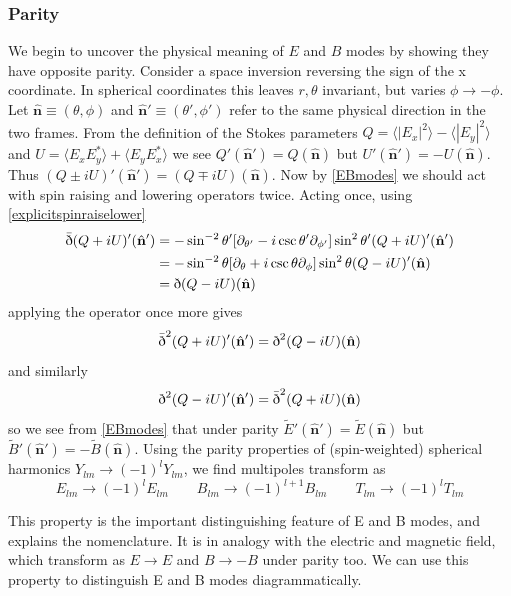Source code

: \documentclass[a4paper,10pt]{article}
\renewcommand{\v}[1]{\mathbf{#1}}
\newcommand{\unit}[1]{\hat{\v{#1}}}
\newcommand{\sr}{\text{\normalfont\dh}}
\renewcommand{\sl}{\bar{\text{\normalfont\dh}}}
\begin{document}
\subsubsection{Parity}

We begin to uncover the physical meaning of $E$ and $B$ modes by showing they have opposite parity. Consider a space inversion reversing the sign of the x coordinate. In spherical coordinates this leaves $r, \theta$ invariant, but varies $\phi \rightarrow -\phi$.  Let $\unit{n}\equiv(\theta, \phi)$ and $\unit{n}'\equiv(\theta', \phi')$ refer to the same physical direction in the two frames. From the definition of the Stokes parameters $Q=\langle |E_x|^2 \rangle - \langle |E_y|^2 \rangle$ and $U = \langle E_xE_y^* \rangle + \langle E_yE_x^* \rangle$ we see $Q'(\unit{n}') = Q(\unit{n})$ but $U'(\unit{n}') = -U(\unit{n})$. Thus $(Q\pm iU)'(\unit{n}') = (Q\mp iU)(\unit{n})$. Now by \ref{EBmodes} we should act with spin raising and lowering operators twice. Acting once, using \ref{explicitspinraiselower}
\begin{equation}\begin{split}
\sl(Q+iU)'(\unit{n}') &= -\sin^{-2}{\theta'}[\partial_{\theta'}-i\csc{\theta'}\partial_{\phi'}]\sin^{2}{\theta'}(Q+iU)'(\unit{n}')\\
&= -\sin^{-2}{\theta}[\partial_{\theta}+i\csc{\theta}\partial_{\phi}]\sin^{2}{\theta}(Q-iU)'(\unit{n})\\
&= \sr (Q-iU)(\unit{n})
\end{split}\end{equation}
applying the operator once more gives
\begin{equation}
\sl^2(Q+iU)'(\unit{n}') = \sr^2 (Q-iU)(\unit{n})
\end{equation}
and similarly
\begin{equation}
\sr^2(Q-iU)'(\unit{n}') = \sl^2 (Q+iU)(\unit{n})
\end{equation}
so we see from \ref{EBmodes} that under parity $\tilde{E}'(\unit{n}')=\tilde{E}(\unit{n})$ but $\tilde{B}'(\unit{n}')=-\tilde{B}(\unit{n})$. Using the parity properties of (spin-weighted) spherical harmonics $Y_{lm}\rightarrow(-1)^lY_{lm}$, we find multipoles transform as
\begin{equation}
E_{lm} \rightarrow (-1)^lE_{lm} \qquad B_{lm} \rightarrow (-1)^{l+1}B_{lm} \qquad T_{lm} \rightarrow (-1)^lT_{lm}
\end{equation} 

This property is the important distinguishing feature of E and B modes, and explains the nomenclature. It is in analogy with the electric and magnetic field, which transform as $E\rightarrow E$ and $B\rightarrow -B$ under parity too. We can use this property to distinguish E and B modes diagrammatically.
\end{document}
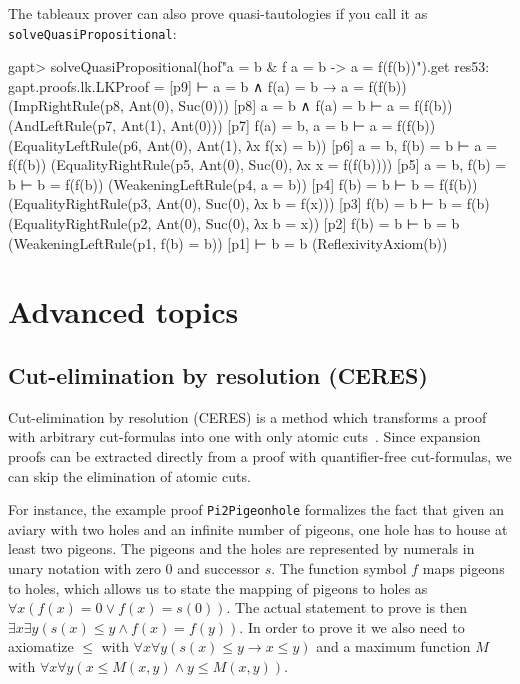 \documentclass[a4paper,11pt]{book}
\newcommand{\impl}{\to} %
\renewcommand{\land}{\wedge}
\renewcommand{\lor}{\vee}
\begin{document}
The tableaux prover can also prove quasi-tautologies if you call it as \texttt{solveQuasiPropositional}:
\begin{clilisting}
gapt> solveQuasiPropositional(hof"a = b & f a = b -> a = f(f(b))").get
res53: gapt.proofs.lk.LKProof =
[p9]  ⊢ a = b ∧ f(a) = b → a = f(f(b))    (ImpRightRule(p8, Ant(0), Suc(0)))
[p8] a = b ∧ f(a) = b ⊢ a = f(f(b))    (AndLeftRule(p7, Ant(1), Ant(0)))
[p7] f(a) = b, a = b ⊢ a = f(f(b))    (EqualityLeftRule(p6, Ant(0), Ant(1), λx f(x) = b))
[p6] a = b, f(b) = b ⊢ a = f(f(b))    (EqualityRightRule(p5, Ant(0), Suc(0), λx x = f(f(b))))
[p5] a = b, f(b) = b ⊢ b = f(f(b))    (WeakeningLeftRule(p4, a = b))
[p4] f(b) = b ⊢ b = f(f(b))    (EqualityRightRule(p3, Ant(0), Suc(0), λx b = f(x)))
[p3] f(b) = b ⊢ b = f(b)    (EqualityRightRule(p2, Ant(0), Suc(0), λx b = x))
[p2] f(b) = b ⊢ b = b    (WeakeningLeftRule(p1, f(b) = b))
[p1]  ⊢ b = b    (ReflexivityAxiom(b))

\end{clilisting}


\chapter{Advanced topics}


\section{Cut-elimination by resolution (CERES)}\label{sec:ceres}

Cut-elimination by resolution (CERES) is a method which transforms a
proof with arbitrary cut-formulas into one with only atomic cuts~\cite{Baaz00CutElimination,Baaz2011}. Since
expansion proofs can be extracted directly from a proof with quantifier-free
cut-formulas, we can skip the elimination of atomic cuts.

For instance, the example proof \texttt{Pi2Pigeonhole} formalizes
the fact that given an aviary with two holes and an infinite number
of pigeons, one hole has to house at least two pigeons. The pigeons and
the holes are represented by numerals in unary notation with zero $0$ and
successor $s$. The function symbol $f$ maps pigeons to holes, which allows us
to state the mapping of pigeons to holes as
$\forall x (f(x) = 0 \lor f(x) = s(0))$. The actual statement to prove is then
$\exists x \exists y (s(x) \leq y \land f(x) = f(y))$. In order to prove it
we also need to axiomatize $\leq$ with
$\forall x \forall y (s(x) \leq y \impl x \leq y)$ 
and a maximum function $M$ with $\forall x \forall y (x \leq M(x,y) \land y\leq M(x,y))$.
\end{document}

---*---

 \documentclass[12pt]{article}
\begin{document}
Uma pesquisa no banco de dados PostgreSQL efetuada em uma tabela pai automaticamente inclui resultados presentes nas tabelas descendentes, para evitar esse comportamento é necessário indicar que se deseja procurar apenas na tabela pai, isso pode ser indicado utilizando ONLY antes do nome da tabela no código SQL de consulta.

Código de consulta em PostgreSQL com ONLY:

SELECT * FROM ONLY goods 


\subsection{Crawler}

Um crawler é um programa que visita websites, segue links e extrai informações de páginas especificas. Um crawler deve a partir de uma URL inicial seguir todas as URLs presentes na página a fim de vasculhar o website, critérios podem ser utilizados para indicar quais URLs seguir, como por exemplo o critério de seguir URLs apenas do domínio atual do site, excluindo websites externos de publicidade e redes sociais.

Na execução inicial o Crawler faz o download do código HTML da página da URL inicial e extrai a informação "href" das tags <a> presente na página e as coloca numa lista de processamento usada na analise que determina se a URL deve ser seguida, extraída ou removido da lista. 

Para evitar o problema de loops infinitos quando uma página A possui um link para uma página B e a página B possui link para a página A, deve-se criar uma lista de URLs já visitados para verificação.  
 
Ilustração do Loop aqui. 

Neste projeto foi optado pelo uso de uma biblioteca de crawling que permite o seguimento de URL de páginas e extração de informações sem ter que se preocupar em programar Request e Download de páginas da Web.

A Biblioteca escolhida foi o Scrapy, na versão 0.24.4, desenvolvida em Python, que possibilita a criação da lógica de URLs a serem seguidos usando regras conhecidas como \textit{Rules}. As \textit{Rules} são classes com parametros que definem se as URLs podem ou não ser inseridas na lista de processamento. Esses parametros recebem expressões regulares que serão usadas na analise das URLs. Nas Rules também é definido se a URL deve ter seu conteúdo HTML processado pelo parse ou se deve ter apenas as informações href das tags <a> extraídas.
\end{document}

---*---

*Work instruction*.
Return word for word the lines above from the line with "[p4] f(b) = b" to the line with "Cut-elimination by resolution (CERES) is", including both and leaving out all others.

*Solution to the problem*.
[p4] f(b) = b ⊢ b = f(f(b))    (EqualityRightRule(p3, Ant(0), Suc(0), λx b = f(x)))
[p3] f(b) = b ⊢ b = f(b)    (EqualityRightRule(p2, Ant(0), Suc(0), λx b = x))
[p2] f(b) = b ⊢ b = b    (WeakeningLeftRule(p1, f(b) = b))
[p1]  ⊢ b = b    (ReflexivityAxiom(b))

\end{clilisting}


\chapter{Advanced topics}


\section{Cut-elimination by resolution (CERES)}\label{sec:ceres}

Cut-elimination by resolution (CERES) is a method which transforms a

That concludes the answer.